DeSantis has openly inveighed against the concept of vertical integration, which has effectively kept the state’s cannabis market restricted to large corporations that are almost entirely white.  According to the Tampa Bay Times, 22 marijuana licenses have been issued in Florida, so far, and not a single one has been issued to a Black farmer. That’s not for lack of trying, but the fact is that minorities wishing to do business around here are best-advised to find some good-looking white people to front for them. “Representation” is largely performative among progressives, and largely repellent to conservatives, so Blacks looking to profit from the industry will remain segregated to the Black market.

All this could change dramatically if recreational marijuana were ever legalized in Florida. It would immediately foment a flood of minority investment in the industry. But that’s the rub: It won’t be fully legalized. Not now, and probably never. Despite Democrats’ lascivious lip-service to public sentiment, which currently leans heavily toward legalization, it now seems clear that  D.C. Dems are weaker than strip club cocktails on this subject, as well as most others. They’ve expressed support for legalization since at least 2008, but it was always a lie. 

Despite Democrats holding the majority in both houses of Congress for over a year, Biden has made no effort to push the legislation that already exists, and the subject is rarely raised in public lately, mostly because they’re too busy writing Taylor Swift-style songs about the folks who tried to kill them last year. Meanwhile, advocates for legalization in Florida have failed spectacularly to get the issue on the ballot, in two straight electoral cycles, despite knowing that all polls fall strongly in their favor. Why, you ask? Money—it’s always about the money.

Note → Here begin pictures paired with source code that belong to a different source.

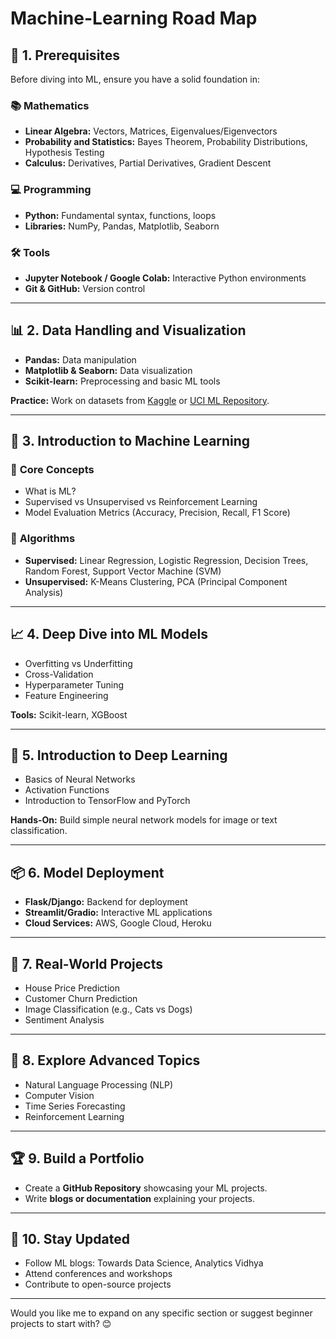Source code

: # Machine-Learning Road Map

## 🚀 **1. Prerequisites**
Before diving into ML, ensure you have a solid foundation in:

### 📚 **Mathematics**
- **Linear Algebra:** Vectors, Matrices, Eigenvalues/Eigenvectors  
- **Probability and Statistics:** Bayes Theorem, Probability Distributions, Hypothesis Testing  
- **Calculus:** Derivatives, Partial Derivatives, Gradient Descent  

### 💻 **Programming**
- **Python:** Fundamental syntax, functions, loops  
- **Libraries:** NumPy, Pandas, Matplotlib, Seaborn  

### 🛠️ **Tools**
- **Jupyter Notebook / Google Colab:** Interactive Python environments  
- **Git & GitHub:** Version control  

---

## 📊 **2. Data Handling and Visualization**
- **Pandas:** Data manipulation  
- **Matplotlib & Seaborn:** Data visualization  
- **Scikit-learn:** Preprocessing and basic ML tools  

**Practice:** Work on datasets from [Kaggle](https://www.kaggle.com/) or [UCI ML Repository](https://archive.ics.uci.edu/ml/index.php).

---

## 🤖 **3. Introduction to Machine Learning**
### 🧠 **Core Concepts**
- What is ML?  
- Supervised vs Unsupervised vs Reinforcement Learning  
- Model Evaluation Metrics (Accuracy, Precision, Recall, F1 Score)  

### 🔑 **Algorithms**
- **Supervised:** Linear Regression, Logistic Regression, Decision Trees, Random Forest, Support Vector Machine (SVM)  
- **Unsupervised:** K-Means Clustering, PCA (Principal Component Analysis)  

---

## 📈 **4. Deep Dive into ML Models**
- Overfitting vs Underfitting  
- Cross-Validation  
- Hyperparameter Tuning  
- Feature Engineering  

**Tools:** Scikit-learn, XGBoost  

---

## 🤯 **5. Introduction to Deep Learning**
- Basics of Neural Networks  
- Activation Functions  
- Introduction to TensorFlow and PyTorch  

**Hands-On:** Build simple neural network models for image or text classification.

---

## 📦 **6. Model Deployment**
- **Flask/Django:** Backend for deployment  
- **Streamlit/Gradio:** Interactive ML applications  
- **Cloud Services:** AWS, Google Cloud, Heroku  

---

## 🧪 **7. Real-World Projects**
- House Price Prediction  
- Customer Churn Prediction  
- Image Classification (e.g., Cats vs Dogs)  
- Sentiment Analysis  

---

## 📝 **8. Explore Advanced Topics**
- Natural Language Processing (NLP)  
- Computer Vision  
- Time Series Forecasting  
- Reinforcement Learning  

---

## 🏆 **9. Build a Portfolio**
- Create a **GitHub Repository** showcasing your ML projects.  
- Write **blogs or documentation** explaining your projects.  

---

## 🌟 **10. Stay Updated**
- Follow ML blogs: Towards Data Science, Analytics Vidhya  
- Attend conferences and workshops  
- Contribute to open-source projects  

---

Would you like me to expand on any specific section or suggest beginner projects to start with? 😊
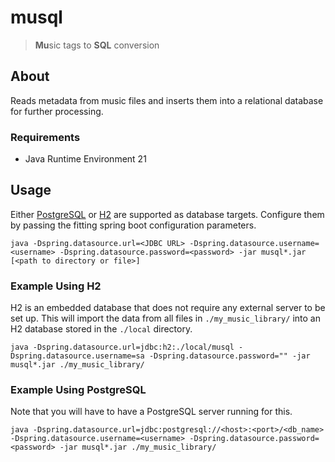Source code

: # musql

> **Mu**sic tags to **SQL** conversion

## About

Reads metadata from music files and inserts them into a relational database for further processing.

### Requirements

- Java Runtime Environment 21

## Usage

Either [PostgreSQL](https://www.postgresql.org/) or [H2](https://h2database.com/html/main.html) are supported as
database targets. Configure them by passing the fitting spring boot configuration parameters.

`java -Dspring.datasource.url=<JDBC URL> -Dspring.datasource.username=<username> -Dspring.datasource.password=<password> -jar musql*.jar [<path to directory or file>]`

### Example Using H2

H2 is an embedded database that does not require any external server to be set up.
This will import the data from all files in `./my_music_library/` into an H2 database stored in the `./local` directory.

`java -Dspring.datasource.url=jdbc:h2:./local/musql -Dspring.datasource.username=sa -Dspring.datasource.password="" -jar musql*.jar ./my_music_library/`

### Example Using PostgreSQL

Note that you will have to have a PostgreSQL server running for this.

`java -Dspring.datasource.url=jdbc:postgresql://<host>:<port>/<db_name> -Dspring.datasource.username=<username> -Dspring.datasource.password=<password> -jar musql*.jar ./my_music_library/`
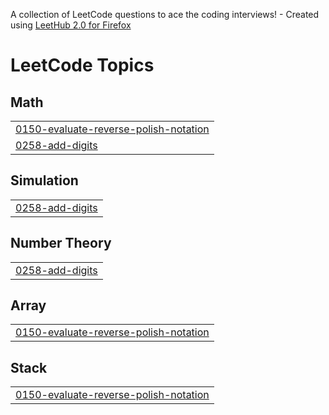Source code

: A collection of LeetCode questions to ace the coding interviews! - Created using [LeetHub 2.0 for Firefox](https://github.com/maitreya2954/LeetHub-2.0-Firefox)
<!---LeetCode Topics Start-->
# LeetCode Topics
## Math
|  |
| ------- |
| [0150-evaluate-reverse-polish-notation](https://github.com/Ayush-Aman1/LeetCode-Problems/tree/master/0150-evaluate-reverse-polish-notation) |
| [0258-add-digits](https://github.com/Ayush-Aman1/LeetCode-Problems/tree/master/0258-add-digits) |
## Simulation
|  |
| ------- |
| [0258-add-digits](https://github.com/Ayush-Aman1/LeetCode-Problems/tree/master/0258-add-digits) |
## Number Theory
|  |
| ------- |
| [0258-add-digits](https://github.com/Ayush-Aman1/LeetCode-Problems/tree/master/0258-add-digits) |
## Array
|  |
| ------- |
| [0150-evaluate-reverse-polish-notation](https://github.com/Ayush-Aman1/LeetCode-Problems/tree/master/0150-evaluate-reverse-polish-notation) |
## Stack
|  |
| ------- |
| [0150-evaluate-reverse-polish-notation](https://github.com/Ayush-Aman1/LeetCode-Problems/tree/master/0150-evaluate-reverse-polish-notation) |
<!---LeetCode Topics End-->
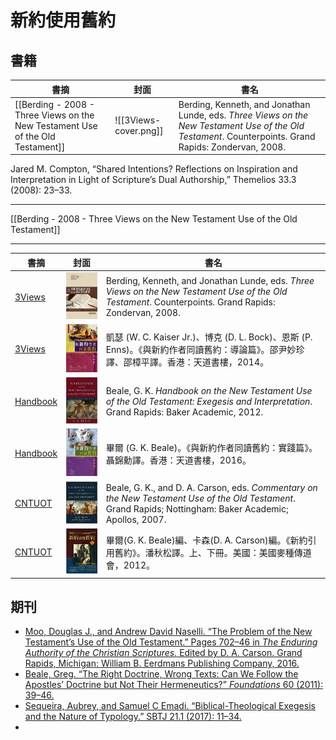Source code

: # 新約使用舊約

## 書籍

書摘|封面|書名
---|---|---
[[Berding - 2008 - Three Views on the New Testament Use of the Old Testament]]|![[3Views-cover.png]]|Berding, Kenneth, and Jonathan Lunde, eds. *Three Views on the New Testament Use of the Old Testament*. Counterpoints. Grand Rapids: Zondervan, 2008.

Jared M. Compton, “Shared Intentions?  Reflections on Inspiration and Interpretation  in Light of Scripture’s Dual Authorship,” Themelios 33.3 (2008): 23–33.

---

[[Berding - 2008 - Three Views on the New Testament Use of the Old Testament]]

---

書摘|封面|書名
---|---|---
[3Views](Berding%20-%202008%20-%20Three%20Views%20on%20the%20New%20Testament%20Use%20of%20the%20Old%20Testament.md)|![](images/3Views-cover.png)|Berding, Kenneth, and Jonathan Lunde, eds. *Three Views on the New Testament Use of the Old Testament*. Counterpoints. Grand Rapids: Zondervan, 2008.
[3Views](Berding%20-%202008%20-%20Three%20Views%20on%20the%20New%20Testament%20Use%20of%20the%20Old%20Testament.md)|![](images/3Views-封面.png)|凱瑟 (W. C. Kaiser Jr.)、博克 (D. L. Bock)、恩斯 (P. Enns)。《與新約作者同讀舊約：導論篇》。邵尹妙珍譯、邵樟平譯。香港：天道書樓，2014。
[Handbook](Handbook/README.md)|![](images/Handbook-cover.png)|Beale, G. K. *Handbook on the New Testament Use of the Old Testament: Exegesis and Interpretation*. Grand Rapids: Baker Academic, 2012.
[Handbook](Handbook/README.md)|![](images/Handbook-封面.png)|畢爾 (G. K. Beale)。《與新約作者同讀舊約：實踐篇》。聶錦勳譯。香港：天道書樓，2016。
[CNTUOT](CNTUOT/README.md)|![](images/CNTUOT-cover.png)|Beale, G. K., and D. A. Carson, eds. *Commentary on the New Testament Use of the Old Testament*. Grand Rapids; Nottingham: Baker Academic; Apollos, 2007.
[CNTUOT](CNTUOT/README.md)|![](images/CNTUOT-封面.png)|畢爾(G. K. Beale)編、卡森(D. A. Carson)編。《新約引用舊約》。潘秋松譯。上、下冊。美國：美國麥種傳道會，2012。



## 期刊

- [Moo, Douglas J., and Andrew David Naselli. “The Problem of the New Testament’s Use of the Old Testament.” Pages 702–46 in *The Enduring Authority of the Christian Scriptures.* Edited by D. A. Carson. Grand Rapids, Michigan: William B. Eerdmans Publishing Company, 2016.](Moo-2016.md)
- [Beale, Greg. “The Right Doctrine, Wrong Texts: Can We Follow the Apostles’ Doctrine but Not Their Hermeneutics?” *Foundations* 60 (2011): 39–46.](Beale-2011.md)
- [Sequeira, Aubrey, and Samuel C Emadi. “Biblical-Theological Exegesis and the Nature of Typology.” SBTJ 21.1 (2017): 11–34.](articles/)
- 


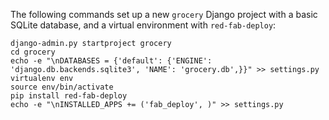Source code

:
The following commands set up a new `grocery` Django project with a basic 
SQLite database, and a virtual environment with `red-fab-deploy`:

    django-admin.py startproject grocery
    cd grocery
    echo -e "\nDATABASES = {'default': {'ENGINE': 'django.db.backends.sqlite3', 'NAME': 'grocery.db',}}" >> settings.py 
    virtualenv env
    source env/bin/activate
    pip install red-fab-deploy
    echo -e "\nINSTALLED_APPS += ('fab_deploy', )" >> settings.py
    
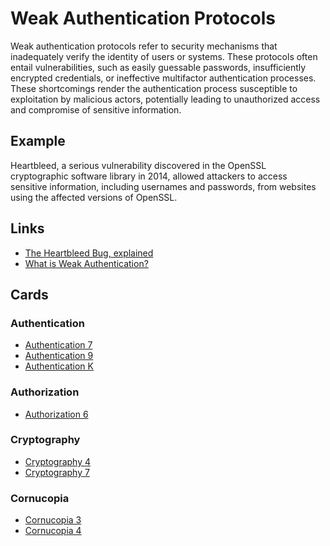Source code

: # Weak Authentication Protocols
Weak authentication protocols refer to security mechanisms that inadequately verify the identity of users or systems. These protocols often entail vulnerabilities, such as easily guessable passwords, insufficiently encrypted credentials, or ineffective multifactor authentication processes. These shortcomings render the authentication process susceptible to exploitation by malicious actors, potentially leading to unauthorized access and compromise of sensitive information.

## Example
Heartbleed, a serious vulnerability discovered in the OpenSSL cryptographic software library in 2014, allowed attackers to access sensitive information, including usernames and passwords, from websites using the affected versions of OpenSSL.

## Links
- [The Heartbleed Bug, explained](https://www.vox.com/2014/6/19/18076318/heartbleed")
- [What is Weak Authentication?](https://affinity-it-security.com/what-is-weak-authentication/)

## Cards
### Authentication
- [Authentication 7](/authentication/AT7)
- [Authentication 9](/authentication/AT9)
- [Authentication K](/authentication/ATK)

### Authorization
- [Authorization 6](/authorization/AZ6)

### Cryptography
- [Cryptography 4](/cryptography/CR4)
- [Cryptography 7](/cryptography/CR7)

### Cornucopia
- [Cornucopia 3](/cornucopia/C3)
- [Cornucopia 4](/cornucopia/C4)
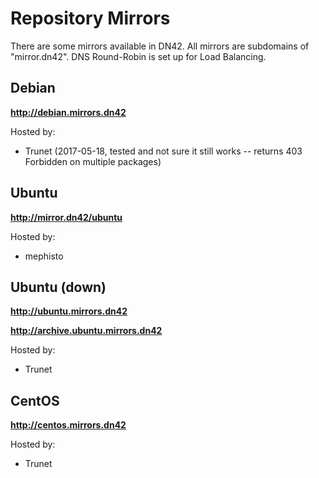 # Repository Mirrors

There are some mirrors available in DN42. All mirrors are subdomains of "mirror.dn42". DNS Round-Robin is set up for Load Balancing.

## Debian

**http://debian.mirrors.dn42**

Hosted by:
* Trunet (2017-05-18, tested and not sure it still works -- returns 403 Forbidden on multiple packages)


## Ubuntu 
**http://mirror.dn42/ubuntu**

Hosted by:
* mephisto

## Ubuntu (down)
**http://ubuntu.mirrors.dn42** 

**http://archive.ubuntu.mirrors.dn42**

Hosted by:
* Trunet

## CentOS
**http://centos.mirrors.dn42**

Hosted by:
* Trunet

At first, it seemed medical marijuana was intended as a temporary stop-gap between the drug war and drug peace, but that was before everyone saw the money to be made from having a closed shop. According to the Office of Medical Marijuana Use (OMMU), as of Feb. 4, there were 675,957 people holding medical cards in Florida, at a cost of $75 each. That’s about $51 million a year coming into state coffers, just for the application fee. 

Now, consider that each of those patients also has to pay a doctor to verify the conditions they’re claiming on the application. That can cost them between $100 and $400 each year, with the average cost falling somewhere in the middle. Taking the low end as gospel, that’s another $68 million in basically free money for the state. This is probably much less than whatever tax revenue would be generated in a fully legalized market, but this system allows certain people to keep the money circulating among a very specific cadre of people. And at least some of them are friends of Fried, and there’s nothing wrong with that. Laws and sausages, etc.

There are currently 2,825 qualified medical marijuana physicians, more than a hundred of whom are based in Folio’s distribution area. Each of them has to be certified by the state, at a cost of roughly $250 each. That’s a little over $700,000. Note that I’ve written this entire column while sitting on hold with OMMU, 26 minutes, simply to verify that one specific detail, which only took 30 seconds to answer. So, I don’t know what they’re doing with their $5.5 million budget, but I guess they’re not spending it on phones. The current cannabis system in Florida grosses over a billion dollars annually, and there is really no reason to change anything.

I would love to offer some comments directly from Fried herself, but that’s not gonna happen. This paper’s requests for an interview have been ignored, consistently, for almost four straight years, and now that she needs us more than we need her, there will be no more requests. But she is always welcome to call me; she can get my number from Mrs. DeSantis. 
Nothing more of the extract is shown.